### AIM OF THE TASK
In the listing below, count the lines with "crossings" and report only the figure.

### RECORDS FOR THE TASK
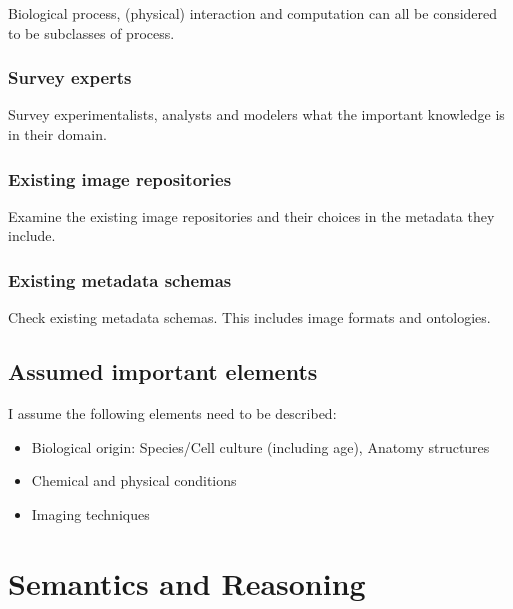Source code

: Biological process, (physical) interaction and computation can all be
considered to be subclasses of process.

\subsubsection{Survey experts}

Survey experimentalists, analysts and modelers
what the important knowledge is in their domain.

\subsubsection{Existing image repositories}

Examine the existing image repositories and
their choices in the metadata they include.

\subsubsection{Existing metadata schemas}

Check existing metadata schemas. This includes
image formats and ontologies.

\subsection{Assumed important elements}

I assume the following elements need to be described:
\begin{itemize}
\item Biological origin:
  Species/Cell culture (including
  age), Anatomy structures
\item Chemical and physical conditions
\item Imaging techniques
\end{itemize}


\section{Semantics and Reasoning}

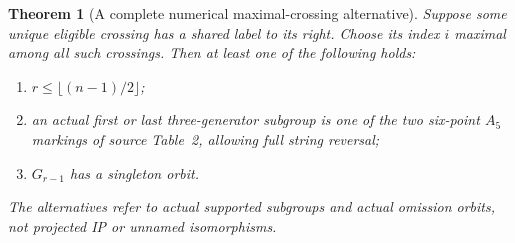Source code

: \documentclass[11pt,a4paper]{article}
\newtheorem{theorem}[lemma]{Theorem}
\begin{document}
\begin{theorem}[A complete numerical maximal-crossing alternative]
\label{routing}
Suppose some unique eligible crossing has a shared label to its
right. Choose its index $i$ maximal among all such crossings.
Then at least one of the following holds:
\begin{enumerate}
\item $r\leq\lfloor(n-1)/2\rfloor$;
\item an actual first or last three-generator subgroup is one of
  the two six-point $A_5$ markings of source Table~2, allowing full
  string reversal;
\item $G_{r-1}$ has a singleton orbit.
\end{enumerate}
The alternatives refer to actual supported subgroups and actual
omission orbits, not projected IP or unnamed isomorphisms.
\end{theorem}
\end{document}
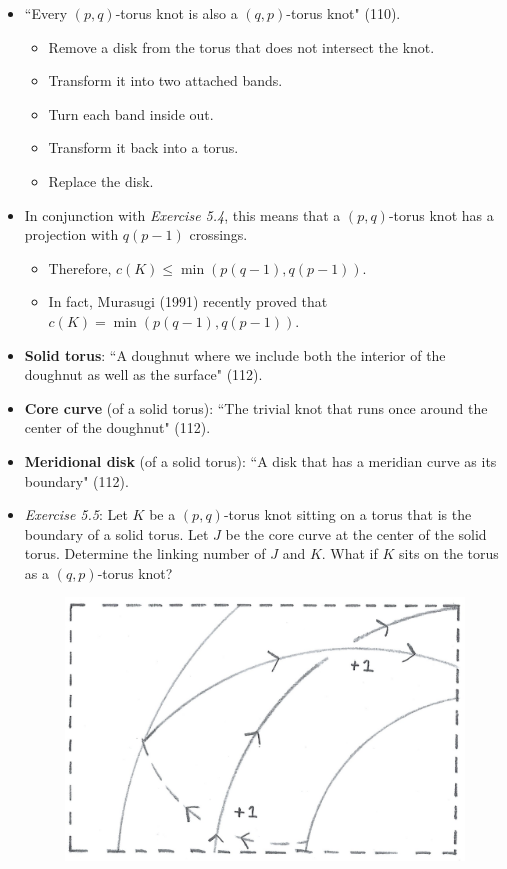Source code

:\documentclass[titlepage]{article}
\numberwithin{figure}{section}
\numberwithin{table}{section}
\numberwithin{equation}{section}
\newcommand{\dq}[2]{``#1" (#2).}
\begin{document}
\begin{itemize}
\begin{itemize}
    \end{itemize}
    \item \dq{Every $(p,q)$-torus knot is also a $(q,p)$-torus knot}{110}
    \begin{itemize}
        \item Remove a disk from the torus that does not intersect the knot.
        \item Transform it into two attached bands.
        \item Turn each band inside out.
        \item Transform it back into a torus.
        \item Replace the disk.
    \end{itemize}
    \item In conjunction with \emph{Exercise 5.4}, this means that a $(p,q)$-torus knot has a projection with $q(p-1)$ crossings.
    \begin{itemize}
        \item Therefore, $c(K)\leq \min\left( p(q-1),q(p-1) \right)$.
        \item In fact, Murasugi (1991) recently proved that $c(K)= \min\left( p(q-1),q(p-1) \right)$.
    \end{itemize}
    \item \textbf{Solid torus}: \dq{A doughnut where we include both the interior of the doughnut as well as the surface}{112}
    \item \textbf{Core curve} (of a solid torus): \dq{The trivial knot that runs once around the center of the doughnut}{112}
    \item \textbf{Meridional disk} (of a solid torus): \dq{A disk that has a meridian curve as its boundary}{112}
    \item \emph{Exercise 5.5}: Let $K$ be a $(p,q)$-torus knot sitting on a torus that is the boundary of a solid torus. Let $J$ be the core curve at the center of the solid torus. Determine the linking number of $J$ and $K$. What if $K$ sits on the torus as a $(q,p)$-torus knot?
    \begin{figure}[h!]
        \centering
        \includegraphics[width=0.4\linewidth]{Blender/ex5-5.png}

\end{figure}
\end{itemize}
\end{document}
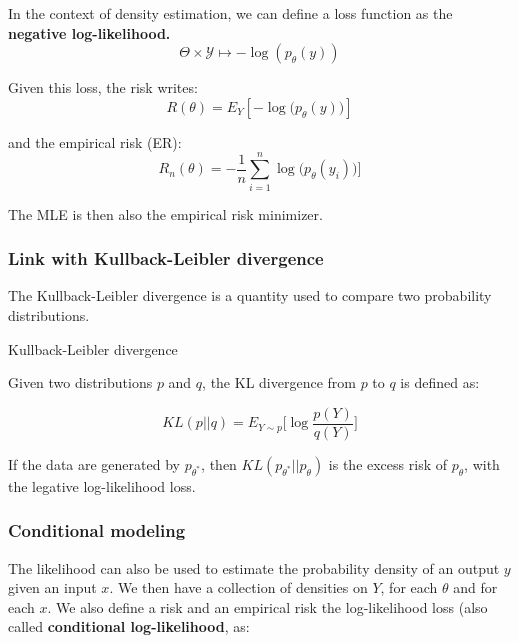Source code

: \documentclass[
10pt, %
a4paper, %
oneside, %
headinclude,footinclude, %
BCOR5mm, %
]{scrartcl}
\begin{document}
In the context of density estimation, we can define a loss function as the \textbf{{negative log-likelihood.}}
\begin{equation*}
    \Theta\times \mathcal{Y} \mapsto - \log(p_{\theta}(y))
\end{equation*}

Given this loss, the risk writes:
\begin{equation*}
    R(\theta) = E_Y[-\log\big(p_{\theta}(y)\big)]
\end{equation*}

and the empirical risk (ER):
\begin{equation*}
    R_n(\theta) =-\frac{1}{n} \sum^{n}_{i=1} \log\big(p_{\theta}(y_i)\big)]
\end{equation*}

The MLE is then also the empirical risk minimizer.

\subsubsection{\large\color{Periwinkle}Link with Kullback-Leibler divergence}

The Kullback-Leibler divergence is a quantity used to compare two probability distributions.

\begin{definition}{Kullback-Leibler divergence}

    Given two distributions $p$ and $q$, the KL divergence from $p$ to $q$ is defined as:

    \begin{equation*}
	KL(p||q) = E_{Y\sim p} \Big[\log \frac{p(Y)}{q(Y)} \Big]
    \end{equation*}
\end{definition}

\begin{lemma}
    
    If the data are generated by $p_{\theta^*}$, then $ KL(p_{\theta^*}||p_{\theta})$ is the excess risk of $p_{\theta}$, with the legative log-likelihood loss.
\end{lemma}

\subsubsection{\large\color{Periwinkle}Conditional modeling}

The likelihood can also be used to estimate the probability density of an output $y$ given an input $x$. We then have a collection of densities on $Y$, for each $\theta$ and for each $x$. We also define a risk and an empirical risk the log-likelihood loss (also called \textbf{{conditional log-likelihood}}, as:
\end{document}
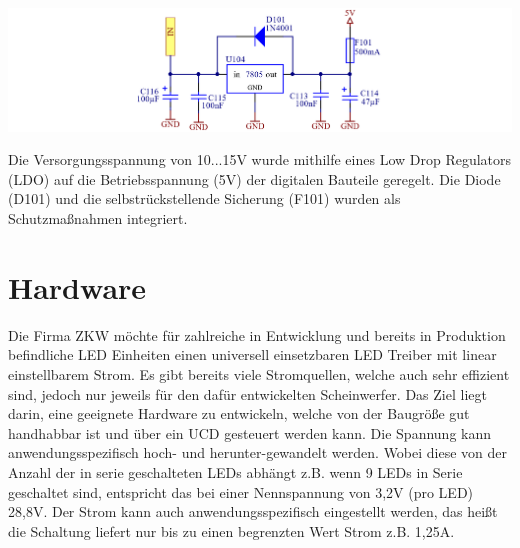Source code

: \documentclass[paper=a4, 12pt]{scrreprt}
\begin{document}
	\begin{adjustbox}{center,caption={VoltageRegulator 7805 },label={fig:VoltageRegulator.PNG},nofloat=figure,vspace=\bigskipamount}
		\includegraphics[width=\textwidth]{img/VoltageRegulator.PNG}
	\end{adjustbox}
 	Die Versorgungsspannung von 10...15V wurde mithilfe eines Low Drop Regulators (LDO) auf die Betriebsspannung (5V) der digitalen Bauteile geregelt. Die Diode (D101) und die selbstrückstellende Sicherung (F101) wurden als Schutzmaßnahmen integriert.
	\newpage
	
	\section{Hardware}\hfill \break
	Die Firma ZKW möchte für zahlreiche in Entwicklung und bereits in Produktion befindliche LED Einheiten einen universell einsetzbaren LED Treiber mit linear einstellbarem Strom. Es gibt bereits viele Stromquellen, welche auch sehr effizient sind, jedoch nur jeweils für den dafür entwickelten Scheinwerfer. 
	Das Ziel liegt darin, eine geeignete Hardware zu entwickeln, welche von der Baugröße gut handhabbar ist und über ein UCD gesteuert werden kann.
	Die Spannung kann anwendungsspezifisch hoch- und herunter-gewandelt werden. Wobei diese von der Anzahl der in serie geschalteten LEDs abhängt z.B.  wenn 9 LEDs in Serie geschaltet sind, entspricht das bei einer Nennspannung von 3,2V (pro LED) 28,8V.
	Der Strom kann auch anwendungsspezifisch eingestellt werden, das heißt die Schaltung liefert nur bis zu einen begrenzten Wert Strom z.B. 1,25A.
\end{document}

### RESULT
2